Glossary · UK
What is Marriage Value?
The extra value released when a short lease is extended or the freehold bought, reflecting the jump in combined property value once the lease no longer restricts a mortgageable term; shared 50/50 with the freeholder once the lease is below 80 years.
Full Definition
Marriage value is the additional value created when a leasehold flat with a short remaining lease is extended, or the freehold is bought, because a property with a long lease (or freehold) is worth more on the open market than the sum of a short lease plus the freeholder's interest in it separately.

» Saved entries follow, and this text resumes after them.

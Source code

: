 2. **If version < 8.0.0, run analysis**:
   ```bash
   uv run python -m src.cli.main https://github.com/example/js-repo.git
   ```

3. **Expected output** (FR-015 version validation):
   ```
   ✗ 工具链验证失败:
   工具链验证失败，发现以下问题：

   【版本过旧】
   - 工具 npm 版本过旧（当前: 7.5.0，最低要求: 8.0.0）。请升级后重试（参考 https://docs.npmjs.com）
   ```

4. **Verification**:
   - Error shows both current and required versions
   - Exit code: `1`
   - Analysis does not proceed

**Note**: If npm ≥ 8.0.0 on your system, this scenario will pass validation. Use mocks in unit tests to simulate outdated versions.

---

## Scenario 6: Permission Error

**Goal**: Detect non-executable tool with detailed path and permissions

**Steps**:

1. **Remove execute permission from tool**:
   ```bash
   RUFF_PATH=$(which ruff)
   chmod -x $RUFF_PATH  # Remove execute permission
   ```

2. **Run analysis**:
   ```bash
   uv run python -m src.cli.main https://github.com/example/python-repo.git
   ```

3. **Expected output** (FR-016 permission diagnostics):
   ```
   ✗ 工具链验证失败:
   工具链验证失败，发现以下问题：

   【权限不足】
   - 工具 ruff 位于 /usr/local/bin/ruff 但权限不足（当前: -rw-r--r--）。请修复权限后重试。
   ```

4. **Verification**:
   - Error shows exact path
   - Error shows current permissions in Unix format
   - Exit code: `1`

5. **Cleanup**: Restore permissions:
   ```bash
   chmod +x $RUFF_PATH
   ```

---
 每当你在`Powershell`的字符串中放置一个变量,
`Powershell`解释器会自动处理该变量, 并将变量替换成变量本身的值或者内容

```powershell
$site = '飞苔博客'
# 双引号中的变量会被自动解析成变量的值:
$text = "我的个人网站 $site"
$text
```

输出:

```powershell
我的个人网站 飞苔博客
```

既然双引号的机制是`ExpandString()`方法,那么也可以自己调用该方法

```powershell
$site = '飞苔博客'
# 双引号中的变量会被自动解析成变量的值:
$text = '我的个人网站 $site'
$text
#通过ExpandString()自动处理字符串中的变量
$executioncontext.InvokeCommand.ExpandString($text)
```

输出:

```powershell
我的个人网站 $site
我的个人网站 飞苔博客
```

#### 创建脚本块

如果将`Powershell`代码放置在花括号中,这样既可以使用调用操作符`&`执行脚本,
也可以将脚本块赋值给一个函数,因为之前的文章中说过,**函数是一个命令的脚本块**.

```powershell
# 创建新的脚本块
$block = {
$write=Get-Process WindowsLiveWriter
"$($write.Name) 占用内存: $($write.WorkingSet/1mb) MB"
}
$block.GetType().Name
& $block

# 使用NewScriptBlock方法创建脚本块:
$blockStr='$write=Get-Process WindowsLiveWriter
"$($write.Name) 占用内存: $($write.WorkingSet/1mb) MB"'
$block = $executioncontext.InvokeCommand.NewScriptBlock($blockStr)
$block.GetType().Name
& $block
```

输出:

As a lease gets shorter -- particularly once it drops below about 80 years, and especially once it nears the point where mainstream mortgage lenders will not lend against it -- the flat becomes progressively harder to sell or mortgage, so its value falls faster than a simple straight-line reduction would suggest, while the freeholder's reversionary interest correspondingly becomes more valuable as the date they regain vacant possession draws closer. Under the leasehold enfranchisement rules that applied before the Leasehold and Freehold Reform Act 2024 reforms, where a lease had fewer than 80 years left, the leaseholder extending their lease or buying the freehold had to pay the freeholder 50% of this marriage value on top of the compensation for the freeholder's loss of ground rent income and reversion, on the basis that the "marriage" of the short lease and the freeholder's interest into one long-lease or freehold asset created a windfall gain that should be split between the two parties. No marriage value is payable at all where the unexpired lease term is 80 years or more, which is why leaseholders are routinely advised to extend well before the 80-year mark to avoid this often substantial additional cost. Worked example: a flat with a 70-year lease remaining might be worth £220,000, while the same flat with a long (999-year) lease would be worth £250,000 -- a £30,000 marriage value uplift created purely by removing the short-lease discount. Under the pre-2024-Act rules, the leaseholder extending the lease would typically need to pay the freeholder half of that uplift, £15,000, in addition to the separate valuation figures for lost ground rent and the freeholder's reversionary interest, making leases under 80 years significantly more expensive to extend than those just above the threshold.